WORK TO COMPLETE: From the records below, find each line with the string "progress" and copy it.

▼

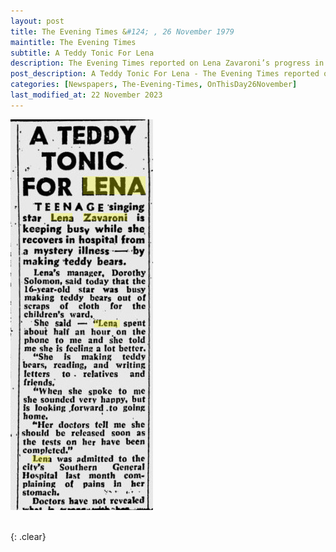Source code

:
 ```yaml
---
layout: post
title: The Evening Times &#124; , 26 November 1979
maintitle: The Evening Times
subtitle: A Teddy Tonic For Lena
description: The Evening Times reported on Lena Zavaroni’s progress in Glasgow Southern General Hospital.
post_description: A Teddy Tonic For Lena - The Evening Times reported on Lena Zavaroni’s progress in Glasgow Southern General Hospital.
categories: [Newspapers, The-Evening-Times, OnThisDay26November]
last_modified_at: 22 November 2023
---
```


<img src="/assets/images/newspapers/1979-11-26-the-evening-times.jpg" />

<br />{: .clear}

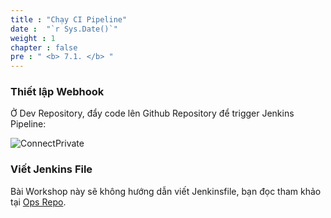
 ```yaml
---
title : "Chạy CI Pipeline"
date :  "`r Sys.Date()`" 
weight : 1 
chapter : false
pre : " <b> 7.1. </b> "
---
```


### Thiết lập Webhook

Ở Dev Repository, đẩy code lên Github Repository để trigger Jenkins Pipeline:

![ConnectPrivate](/images/7-argocd-autodeploy/7.1-ci-pipeline/CI_Pipeline0.png)


### Viết Jenkins File

Bài Workshop này sẽ không hướng dẫn viết Jenkinsfile, bạn đọc tham khảo tại [Ops Repo]().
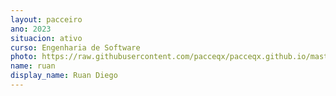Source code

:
 ```yaml
---
layout: pacceiro
ano: 2023
situacion: ativo
curso: Engenharia de Software
photo: https://raw.githubusercontent.com/pacceqx/pacceqx.github.io/master/assets/pic/bolsistas/14.png
name: ruan
display_name: Ruan Diego
---
```


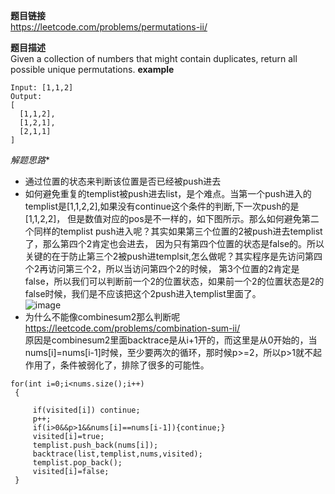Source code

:**题目链接**  
https://leetcode.com/problems/permutations-ii/  

**题目描述**  
Given a collection of numbers that might contain duplicates, return all possible unique permutations.
**example** 
```
Input: [1,1,2]
Output:
[
  [1,1,2],
  [1,2,1],
  [2,1,1]
]
```

*解题思路**  
* 通过位置的状态来判断该位置是否已经被push进去  
* 如何避免重复的templist被push进去list，是个难点。当第一个push进入的templist是[1,1,2,2],如果没有continue这个条件的判断,下一次push的是[1,1,2,2]，
但是数值对应的pos是不一样的，如下图所示。那么如何避免第二个同样的templist push进入呢？其实如果第三个位置的2被push进去templist了，那么第四个2肯定也会进去，
因为只有第四个位置的状态是false的。所以关键的在于防止第三个2被push进templsit,怎么做呢？其实程序是先访问第四个2再访问第三个2，所以当访问第四个2的时候，
第3个位置的2肯定是false，所以我们可以判断前一个2的位置状态，如果前一个2的位置状态是2的false时候，我们是不应该把这个2push进入templist里面了。  
![image](https://github.com/WeifaGan/MyLeetCode/tree/master/Algorithm/back_tracing/Images)
* 为什么不能像combinesum2那么判断呢 https://leetcode.com/problems/combination-sum-ii/  
原因是combinesum2里面backtrace是从i+1开的，而这里是从0开始的，当nums[i]=nums[i-1]时候，至少要两次的循环，那时候p>=2，所以p>1就不起作用了，条件被弱化了，排除了很多的可能性。
 ```
 for(int i=0;i<nums.size();i++)
  {  

      if(visited[i]) continue;
      p++;
      if(i>0&&p>1&&nums[i]==nums[i-1]){continue;}
      visited[i]=true;
      templist.push_back(nums[i]);
      backtrace(list,templist,nums,visited);
      templist.pop_back();
      visited[i]=false;
  }
 ```

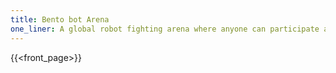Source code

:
 ```yaml
---
title: Bento bot Arena
one_liner: A global robot fighting arena where anyone can participate and have fun
---
```

{{<front_page>}}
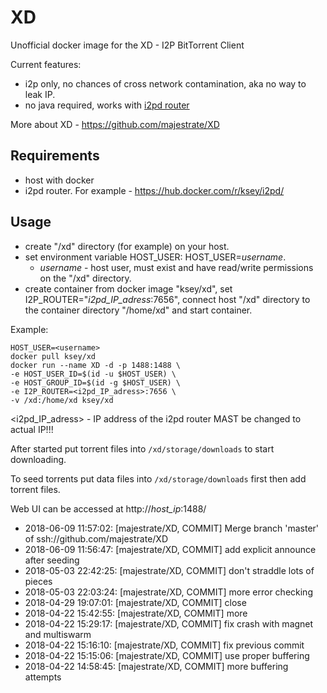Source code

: # XD
Unofficial docker image for the XD - I2P BitTorrent Client

Current features:

* i2p only, no chances of cross network contamination, aka no way to leak IP.
* no java required, works with [i2pd router](https://github.com/purplei2p/i2pd)

More about XD - https://github.com/majestrate/XD

## Requirements

* host with docker
* i2pd router. For example - https://hub.docker.com/r/ksey/i2pd/

## Usage

* create "/xd" directory (for example) on your host.
* set environment variable HOST_USER: HOST_USER=*username*.
  - *username* - host user, must exist and have read/write permissions on the "/xd" directory.
* create container from docker image "ksey/xd", set I2P_ROUTER="*i2pd_IP_adress*:7656", connect host "/xd" directory to the container directory "/home/xd" and start container.

Example:
```
HOST_USER=<username>
docker pull ksey/xd
docker run --name XD -d -p 1488:1488 \
-e HOST_USER_ID=$(id -u $HOST_USER) \
-e HOST_GROUP_ID=$(id -g $HOST_USER) \
-e I2P_ROUTER=<i2pd_IP_adress>:7656 \
-v /xd:/home/xd ksey/xd

```
<i2pd_IP_adress> - IP address of the i2pd router MAST be changed to actual IP!!!

After started put torrent files into `/xd/storage/downloads` to start downloading.

To seed torrents put data files into `/xd/storage/downloads` first then add torrent files.

Web UI can be accessed at http://*host_ip*:1488/


* 2018-06-09 11:57:02: [majestrate/XD, COMMIT] Merge branch 'master' of ssh://github.com/majestrate/XD
* 2018-06-09 11:56:47: [majestrate/XD, COMMIT] add explicit announce after seeding
* 2018-05-03 22:42:25: [majestrate/XD, COMMIT] don't straddle lots of pieces
* 2018-05-03 22:03:24: [majestrate/XD, COMMIT] more error checking
* 2018-04-29 19:07:01: [majestrate/XD, COMMIT] close
* 2018-04-22 15:42:55: [majestrate/XD, COMMIT] more
* 2018-04-22 15:29:17: [majestrate/XD, COMMIT] fix crash with magnet and multiswarm
* 2018-04-22 15:16:10: [majestrate/XD, COMMIT] fix previous commit
* 2018-04-22 15:15:06: [majestrate/XD, COMMIT] use proper buffering
* 2018-04-22 14:58:45: [majestrate/XD, COMMIT] more buffering attempts
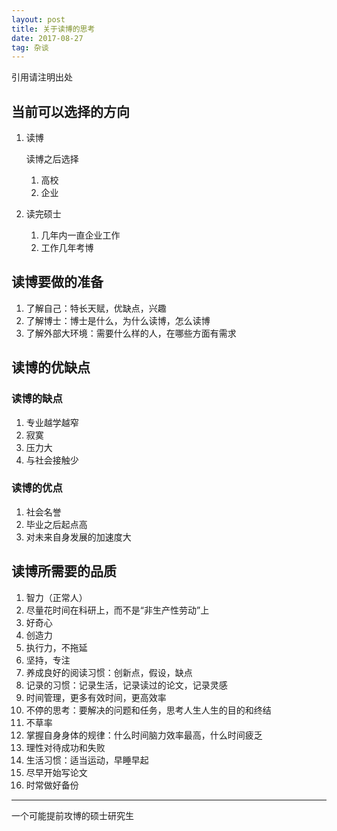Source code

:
 ```yaml
---
layout: post
title: 关于读博的思考
date: 2017-08-27 
tag: 杂谈
---
```


引用请注明出处

## 当前可以选择的方向

1. 读博
	
	读博之后选择
	
	1. 高校
	2. 企业
	
2. 读完硕士

	1. 几年内一直企业工作
	2. 工作几年考博
	
## 读博要做的准备

1. 了解自己：特长天赋，优缺点，兴趣
2. 了解博士：博士是什么，为什么读博，怎么读博
3. 了解外部大环境：需要什么样的人，在哪些方面有需求

## 读博的优缺点

### 读博的缺点

1. 专业越学越窄
2. 寂寞 
3. 压力大
4. 与社会接触少

### 读博的优点

1. 社会名誉
2. 毕业之后起点高
3. 对未来自身发展的加速度大

## 读博所需要的品质

1. 智力（正常人）
2. 尽量花时间在科研上，而不是“非生产性劳动”上
3. 好奇心
4. 创造力
5. 执行力，不拖延
6. 坚持，专注
7. 养成良好的阅读习惯：创新点，假设，缺点
8. 记录的习惯：记录生活，记录读过的论文，记录灵感
9. 时间管理，更多有效时间，更高效率
10. 不停的思考：要解决的问题和任务，思考人生人生的目的和终结
11. 不草率
12. 掌握自身身体的规律：什么时间脑力效率最高，什么时间疲乏
13. 理性对待成功和失败
14. 生活习惯：适当运动，早睡早起
15. 尽早开始写论文
16. 时常做好备份


***

一个可能提前攻博的硕士研究生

▲

ANSWER SPACE:
description: The Evening Times reported on Lena Zavaroni’s progress in Glasgow Southern General Hospital.
post_description: A Teddy Tonic For Lena - The Evening Times reported on Lena Zavaroni’s progress in Glasgow Southern General Hospital.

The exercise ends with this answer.